Frank Wilbur Taylor, Sr.

Frank W. Taylor Sr. (11/13/1862 - 1931) was the sixth child of William Johnston Taylor (10/4/1825 – 12/30/1885) and Katherine Garver (10/7/1827 – 10/6/1865).  William had been born near Columbus, Ohio and died in Minonk, Illinois, apparently from a heart attack suffered when he tried to save his horse barn from a fire. Katherine was of Pennsylvania-Dutch extraction and spoke only Dutch until she was eight.  William and Katherine were married 1/17/1849 in Ohio and had seven children.

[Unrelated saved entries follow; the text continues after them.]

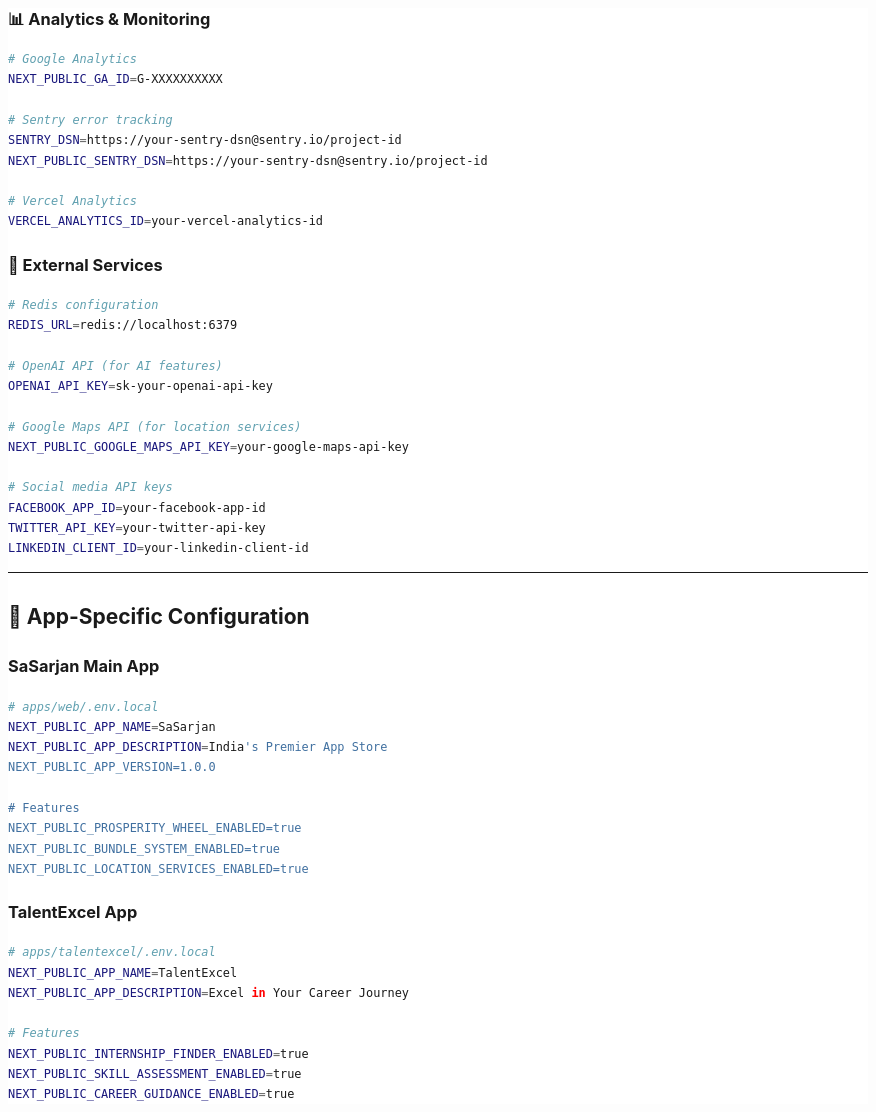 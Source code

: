 ### 📊 Analytics & Monitoring
```bash
# Google Analytics
NEXT_PUBLIC_GA_ID=G-XXXXXXXXXX

# Sentry error tracking
SENTRY_DSN=https://your-sentry-dsn@sentry.io/project-id
NEXT_PUBLIC_SENTRY_DSN=https://your-sentry-dsn@sentry.io/project-id

# Vercel Analytics
VERCEL_ANALYTICS_ID=your-vercel-analytics-id
```

### 🔄 External Services
```bash
# Redis configuration
REDIS_URL=redis://localhost:6379

# OpenAI API (for AI features)
OPENAI_API_KEY=sk-your-openai-api-key

# Google Maps API (for location services)
NEXT_PUBLIC_GOOGLE_MAPS_API_KEY=your-google-maps-api-key

# Social media API keys
FACEBOOK_APP_ID=your-facebook-app-id
TWITTER_API_KEY=your-twitter-api-key
LINKEDIN_CLIENT_ID=your-linkedin-client-id
```

---

## 🎯 App-Specific Configuration

### SaSarjan Main App
```bash
# apps/web/.env.local
NEXT_PUBLIC_APP_NAME=SaSarjan
NEXT_PUBLIC_APP_DESCRIPTION=India's Premier App Store
NEXT_PUBLIC_APP_VERSION=1.0.0

# Features
NEXT_PUBLIC_PROSPERITY_WHEEL_ENABLED=true
NEXT_PUBLIC_BUNDLE_SYSTEM_ENABLED=true
NEXT_PUBLIC_LOCATION_SERVICES_ENABLED=true
```

### TalentExcel App
```bash
# apps/talentexcel/.env.local
NEXT_PUBLIC_APP_NAME=TalentExcel
NEXT_PUBLIC_APP_DESCRIPTION=Excel in Your Career Journey

# Features
NEXT_PUBLIC_INTERNSHIP_FINDER_ENABLED=true
NEXT_PUBLIC_SKILL_ASSESSMENT_ENABLED=true
NEXT_PUBLIC_CAREER_GUIDANCE_ENABLED=true
```
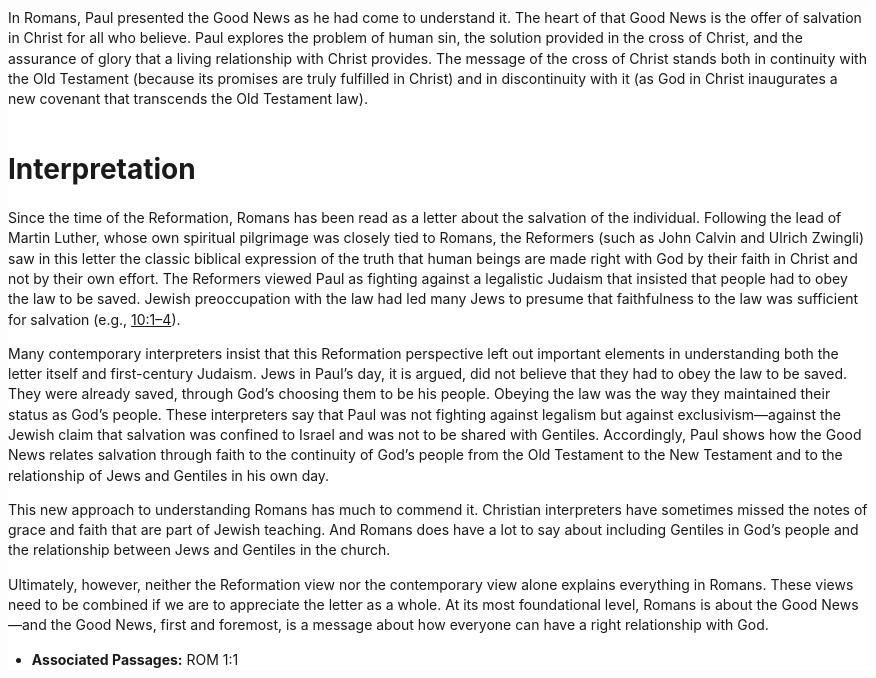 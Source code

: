 In Romans, Paul presented the Good News as he had come to understand it. The heart of that Good News is the offer of salvation in Christ for all who believe. Paul explores the problem of human sin, the solution provided in the cross of Christ, and the assurance of glory that a living relationship with Christ provides. The message of the cross of Christ stands both in continuity with the Old Testament (because its promises are truly fulfilled in Christ) and in discontinuity with it (as God in Christ inaugurates a new covenant that transcends the Old Testament law).

Interpretation
==============

Since the time of the Reformation, Romans has been read as a letter about the salvation of the individual. Following the lead of Martin Luther, whose own spiritual pilgrimage was closely tied to Romans, the Reformers (such as John Calvin and Ulrich Zwingli) saw in this letter the classic biblical expression of the truth that human beings are made right with God by their faith in Christ and not by their own effort. The Reformers viewed Paul as fighting against a legalistic Judaism that insisted that people had to obey the law to be saved. Jewish preoccupation with the law had led many Jews to presume that faithfulness to the law was sufficient for salvation (e.g., [10:1–4](https://ref.ly/Rom10:1-Rom10:4)).

Many contemporary interpreters insist that this Reformation perspective left out important elements in understanding both the letter itself and first\-century Judaism. Jews in Paul’s day, it is argued, did not believe that they had to obey the law to be saved. They were already saved, through God’s choosing them to be his people. Obeying the law was the way they maintained their status as God’s people. These interpreters say that Paul was not fighting against legalism but against exclusivism—against the Jewish claim that salvation was confined to Israel and was not to be shared with Gentiles. Accordingly, Paul shows how the Good News relates salvation through faith to the continuity of God’s people from the Old Testament to the New Testament and to the relationship of Jews and Gentiles in his own day.

This new approach to understanding Romans has much to commend it. Christian interpreters have sometimes missed the notes of grace and faith that are part of Jewish teaching. And Romans does have a lot to say about including Gentiles in God’s people and the relationship between Jews and Gentiles in the church.

Ultimately, however, neither the Reformation view nor the contemporary view alone explains everything in Romans. These views need to be combined if we are to appreciate the letter as a whole. At its most foundational level, Romans is about the Good News—and the Good News, first and foremost, is a message about how everyone can have a right relationship with God.

* **Associated Passages:** ROM 1:1

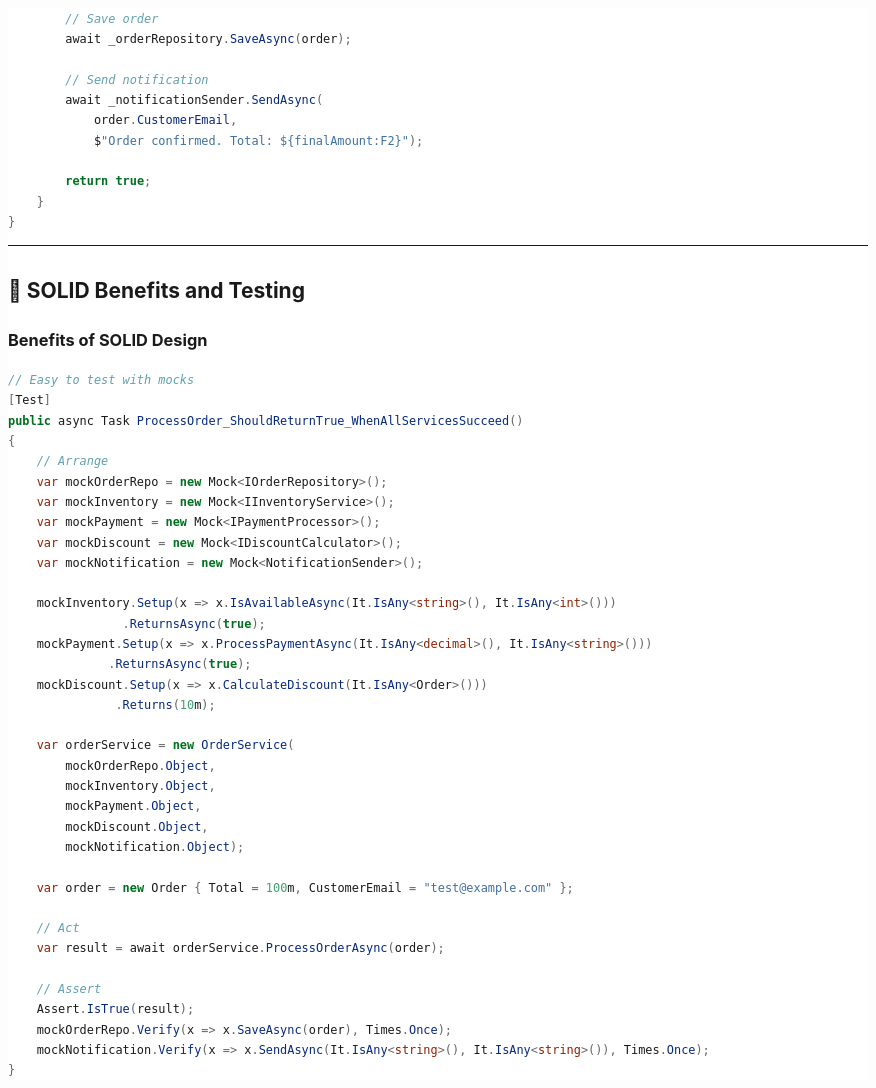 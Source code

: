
 ```csharp
        // Save order
        await _orderRepository.SaveAsync(order);

        // Send notification
        await _notificationSender.SendAsync(
            order.CustomerEmail, 
            $"Order confirmed. Total: ${finalAmount:F2}");

        return true;
    }
}
```

---

## 🚀 SOLID Benefits and Testing

### **Benefits of SOLID Design**

```csharp
// Easy to test with mocks
[Test]
public async Task ProcessOrder_ShouldReturnTrue_WhenAllServicesSucceed()
{
    // Arrange
    var mockOrderRepo = new Mock<IOrderRepository>();
    var mockInventory = new Mock<IInventoryService>();
    var mockPayment = new Mock<IPaymentProcessor>();
    var mockDiscount = new Mock<IDiscountCalculator>();
    var mockNotification = new Mock<NotificationSender>();

    mockInventory.Setup(x => x.IsAvailableAsync(It.IsAny<string>(), It.IsAny<int>()))
                .ReturnsAsync(true);
    mockPayment.Setup(x => x.ProcessPaymentAsync(It.IsAny<decimal>(), It.IsAny<string>()))
              .ReturnsAsync(true);
    mockDiscount.Setup(x => x.CalculateDiscount(It.IsAny<Order>()))
               .Returns(10m);

    var orderService = new OrderService(
        mockOrderRepo.Object,
        mockInventory.Object,
        mockPayment.Object,
        mockDiscount.Object,
        mockNotification.Object);

    var order = new Order { Total = 100m, CustomerEmail = "test@example.com" };

    // Act
    var result = await orderService.ProcessOrderAsync(order);

    // Assert
    Assert.IsTrue(result);
    mockOrderRepo.Verify(x => x.SaveAsync(order), Times.Once);
    mockNotification.Verify(x => x.SendAsync(It.IsAny<string>(), It.IsAny<string>()), Times.Once);
}
```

Their child, Frank Wilbur, was born 11/13/1862 in a covered wagon as the family relocated from Ohio to Illinois.  His mother Katherine died when he was three and he was sent to live with his uncle until his father remarried a Scotswoman named Jane Jamison. When Frank was twelve, he went to work for on a farm near their home in Minonk. After returning for a winter school term, he signed on to work on another farm for two years. The terms of the indenture were that the farmer would furnish all clothing, room and board, and Frank would be paid $40 and a pig the first year and $50 the second year.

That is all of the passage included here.